* **WHAT THIS TASK INVOLVES**
Please state how many lines of the records hold the string "assert", giving nothing but the number.

[DATA RECORDS Boundary: Start]

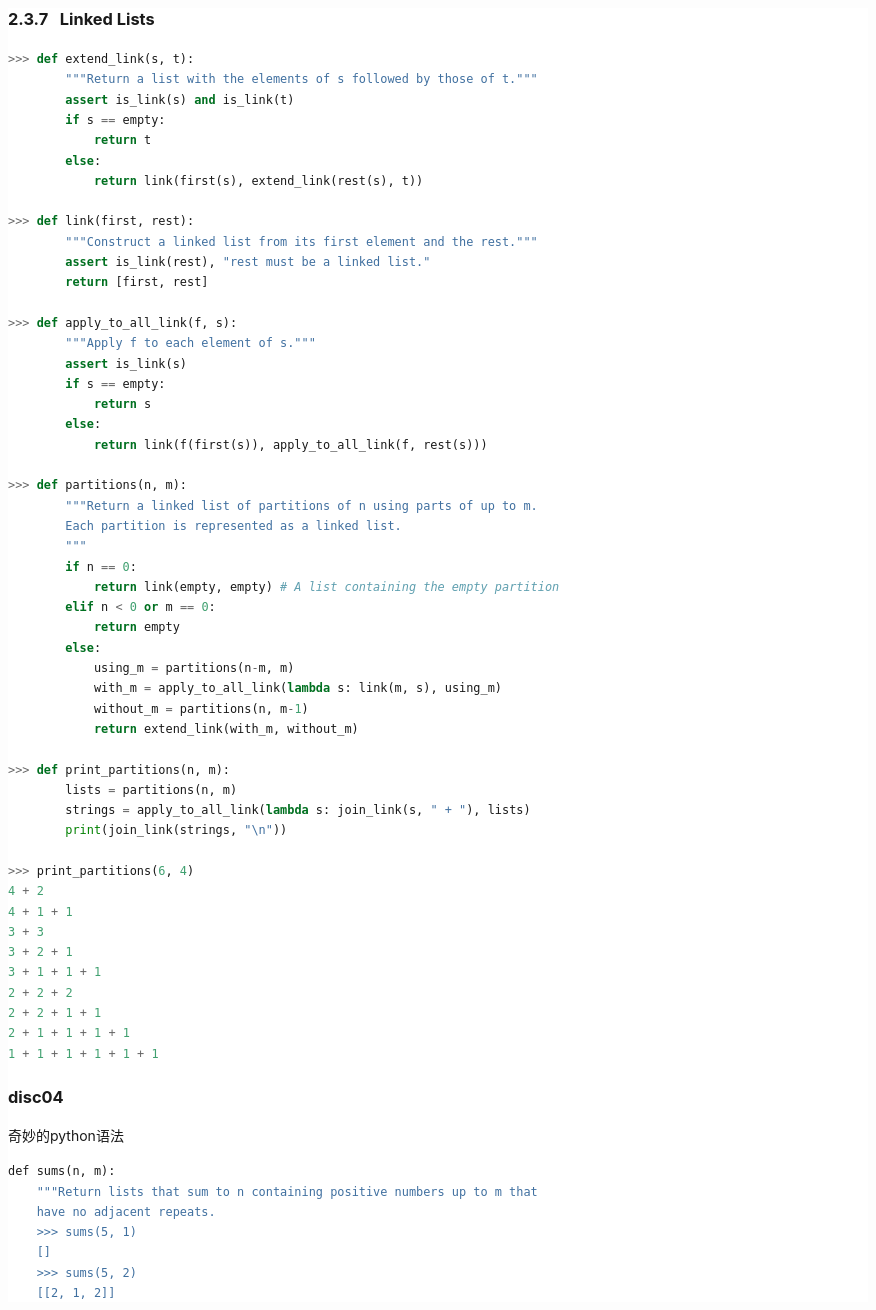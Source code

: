 ### 2.3.7   Linked Lists
```python
>>> def extend_link(s, t):
        """Return a list with the elements of s followed by those of t."""
        assert is_link(s) and is_link(t)
        if s == empty:
            return t
        else:
            return link(first(s), extend_link(rest(s), t))
            
>>> def link(first, rest):
        """Construct a linked list from its first element and the rest."""
        assert is_link(rest), "rest must be a linked list."
        return [first, rest]
        
>>> def apply_to_all_link(f, s):
        """Apply f to each element of s."""
        assert is_link(s)
        if s == empty:
            return s
        else:
            return link(f(first(s)), apply_to_all_link(f, rest(s)))
            
>>> def partitions(n, m):
        """Return a linked list of partitions of n using parts of up to m.
        Each partition is represented as a linked list.
        """
        if n == 0:
            return link(empty, empty) # A list containing the empty partition
        elif n < 0 or m == 0:
            return empty
        else:
            using_m = partitions(n-m, m)
            with_m = apply_to_all_link(lambda s: link(m, s), using_m)
            without_m = partitions(n, m-1)
            return extend_link(with_m, without_m)
            
>>> def print_partitions(n, m):
        lists = partitions(n, m)
        strings = apply_to_all_link(lambda s: join_link(s, " + "), lists)
        print(join_link(strings, "\n"))

>>> print_partitions(6, 4)
4 + 2
4 + 1 + 1
3 + 3
3 + 2 + 1
3 + 1 + 1 + 1
2 + 2 + 2
2 + 2 + 1 + 1
2 + 1 + 1 + 1 + 1
1 + 1 + 1 + 1 + 1 + 1
```
### disc04
奇妙的python语法
```python
def sums(n, m):
    """Return lists that sum to n containing positive numbers up to m that
    have no adjacent repeats.
    >>> sums(5, 1)
    []
    >>> sums(5, 2)
    [[2, 1, 2]]
```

[DATA RECORDS Boundary: End]

* **FINISHED TASK**
3